WHAT TO PRODUCE: An exact reproduction of all the entries is what the answer must contain.

(AVAILABLE RECORDS Opens)

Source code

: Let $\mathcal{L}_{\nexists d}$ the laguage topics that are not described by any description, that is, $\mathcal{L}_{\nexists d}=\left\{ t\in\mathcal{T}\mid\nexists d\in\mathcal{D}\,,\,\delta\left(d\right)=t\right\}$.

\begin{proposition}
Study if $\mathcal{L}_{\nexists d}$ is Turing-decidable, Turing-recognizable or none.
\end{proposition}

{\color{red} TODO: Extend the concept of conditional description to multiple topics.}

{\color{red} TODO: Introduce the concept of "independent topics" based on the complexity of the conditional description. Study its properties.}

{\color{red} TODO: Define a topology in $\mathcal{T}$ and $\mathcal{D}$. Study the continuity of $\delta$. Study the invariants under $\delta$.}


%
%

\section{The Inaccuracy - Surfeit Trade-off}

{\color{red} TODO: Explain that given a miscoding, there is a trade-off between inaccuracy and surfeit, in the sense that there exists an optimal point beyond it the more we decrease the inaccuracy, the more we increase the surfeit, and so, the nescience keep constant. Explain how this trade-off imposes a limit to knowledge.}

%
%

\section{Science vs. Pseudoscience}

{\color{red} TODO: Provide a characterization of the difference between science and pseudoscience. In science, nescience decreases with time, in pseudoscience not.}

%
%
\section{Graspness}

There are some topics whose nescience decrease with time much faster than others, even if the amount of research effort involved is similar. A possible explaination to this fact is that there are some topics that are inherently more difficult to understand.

(AVAILABLE RECORDS Closes)

COMPLETED TASK:
Source code

: Let $\mathcal{L}_{\nexists d}$ the laguage topics that are not described by any description, that is, $\mathcal{L}_{\nexists d}=\left\{ t\in\mathcal{T}\mid\nexists d\in\mathcal{D}\,,\,\delta\left(d\right)=t\right\}$.

\begin{proposition}
Study if $\mathcal{L}_{\nexists d}$ is Turing-decidable, Turing-recognizable or none.
\end{proposition}

{\color{red} TODO: Extend the concept of conditional description to multiple topics.}

{\color{red} TODO: Introduce the concept of "independent topics" based on the complexity of the conditional description. Study its properties.}

{\color{red} TODO: Define a topology in $\mathcal{T}$ and $\mathcal{D}$. Study the continuity of $\delta$. Study the invariants under $\delta$.}


%
%

\section{The Inaccuracy - Surfeit Trade-off}

{\color{red} TODO: Explain that given a miscoding, there is a trade-off between inaccuracy and surfeit, in the sense that there exists an optimal point beyond it the more we decrease the inaccuracy, the more we increase the surfeit, and so, the nescience keep constant. Explain how this trade-off imposes a limit to knowledge.}

%
%

\section{Science vs. Pseudoscience}

{\color{red} TODO: Provide a characterization of the difference between science and pseudoscience. In science, nescience decreases with time, in pseudoscience not.}

%
%
\section{Graspness}

There are some topics whose nescience decrease with time much faster than others, even if the amount of research effort involved is similar. A possible explaination to this fact is that there are some topics that are inherently more difficult to understand.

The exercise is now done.